Once you know your turkeys are drinking and eating (they do tend to find the food more easily than the water), raising healthy turkeys is pretty easy. Keep them warm following recommended brooder temperatures. Keep their brooder clean. Have fun with them. Turkeys are curious, and their’s nothing cuter than a curious turkey eyeballing you. Once they are feathered, it’s time to head outside. I like to take my turkeys out to grass as soon as possible, even if it means carrying them one by one to a pen for them to spend an hour or two outside on a warm day until they are able to be outside permanently.
Turkeys are hardy once they become a bit older. They prefer to stay outside even in the worst of weather. Due to a predator issue this year, we were unable to let our turkeys truly free range. The solution: use the chicken tractor for the turkeys. We have two chicken tractors. One is a small hoop model, the other is based off Joel Salatin’s model. Once the turkeys outgrew the hoop model and the chickens were processed, we moved the turkeys into the larger chicken (Salatin model) tractor. Every morning, I moved the tractor to fresh grass, fed them a little feed, and changed their water. Every afternoon or evening I checked to make sure they had plenty of fresh water. Pretty easy, right?
I have never used antibiotics on my meat chickens or my turkeys. I do, however, use herbal supplements and colloidal silver. I put colloidal silver in the water when the turkeys are in the brooder. I also use a weekly herbal supplement from Molly’s Herbals. In fact, I do this for all of our animals and I have never seen them more healthy.
Turkeys take anywhere from 18 to 28 weeks to mature. Using this method, we raised four turkeys over exactly 16 weeks. When we picked them up from the processor, they ranged from 14.7 pounds to 24.9 pounds. We could have let them go longer, but I’m glad we didn’t because that big one barely fit in my roasting pan! We have processed our turkeys at home, and we have taken them to a processor. Obviously, processing them at home reduces your overall costs. This year we just weren’t able to fit in the processing between work and activities, so we let someone else do the plucking for us!
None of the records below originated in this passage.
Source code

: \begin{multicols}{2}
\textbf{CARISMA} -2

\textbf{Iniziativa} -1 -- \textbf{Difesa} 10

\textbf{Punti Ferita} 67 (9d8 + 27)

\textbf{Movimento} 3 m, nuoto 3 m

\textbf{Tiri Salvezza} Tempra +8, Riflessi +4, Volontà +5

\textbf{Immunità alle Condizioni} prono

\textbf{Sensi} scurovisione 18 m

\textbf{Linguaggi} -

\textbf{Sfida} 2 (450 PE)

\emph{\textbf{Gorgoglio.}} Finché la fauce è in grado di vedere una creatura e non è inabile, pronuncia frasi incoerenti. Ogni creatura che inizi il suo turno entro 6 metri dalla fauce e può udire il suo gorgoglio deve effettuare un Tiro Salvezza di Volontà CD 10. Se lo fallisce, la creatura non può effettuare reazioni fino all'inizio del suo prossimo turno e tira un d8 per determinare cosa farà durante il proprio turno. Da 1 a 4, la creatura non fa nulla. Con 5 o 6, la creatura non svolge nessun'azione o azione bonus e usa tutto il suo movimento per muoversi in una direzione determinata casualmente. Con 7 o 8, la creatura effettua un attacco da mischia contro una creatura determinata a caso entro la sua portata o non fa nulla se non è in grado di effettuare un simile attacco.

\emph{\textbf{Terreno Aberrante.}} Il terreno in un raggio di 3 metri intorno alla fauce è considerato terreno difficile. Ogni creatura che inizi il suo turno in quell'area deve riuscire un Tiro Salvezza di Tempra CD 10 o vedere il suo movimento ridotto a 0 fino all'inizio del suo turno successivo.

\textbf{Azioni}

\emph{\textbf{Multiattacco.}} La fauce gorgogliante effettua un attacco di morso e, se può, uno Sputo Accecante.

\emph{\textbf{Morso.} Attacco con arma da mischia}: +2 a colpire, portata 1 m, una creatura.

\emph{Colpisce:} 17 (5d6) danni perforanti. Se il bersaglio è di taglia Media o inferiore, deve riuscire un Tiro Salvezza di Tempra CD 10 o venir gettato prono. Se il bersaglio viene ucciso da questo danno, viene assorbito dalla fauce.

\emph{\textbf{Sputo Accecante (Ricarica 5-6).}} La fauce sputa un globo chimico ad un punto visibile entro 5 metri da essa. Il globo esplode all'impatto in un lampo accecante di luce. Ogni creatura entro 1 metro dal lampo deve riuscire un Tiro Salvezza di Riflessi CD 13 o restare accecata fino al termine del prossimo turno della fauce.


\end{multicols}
Depending on the size of the turkey and whether or not it was frozen, you’ll need to thaw out your frozen turkey. Twenty-four hours prior to cooking, I like to brine my turkey using Fire & Flavor Turkey Perfect Apple Sage Brine Kit. I stumbled upon it at the local hardware store (go figure) a few years ago. Thanksgiving morning, I remove the turkey from the brining bag, brush the skin with some oil or butter, and pop it in the oven. A few hours later, my family enjoys the best turkey we’ve ever had. Seriously, each year our turkeys seem to be better than the last (even though this year I let the turkey get a little too browned)!
And there you have it-the secret to best Thanksgiving turkey your family will ever have!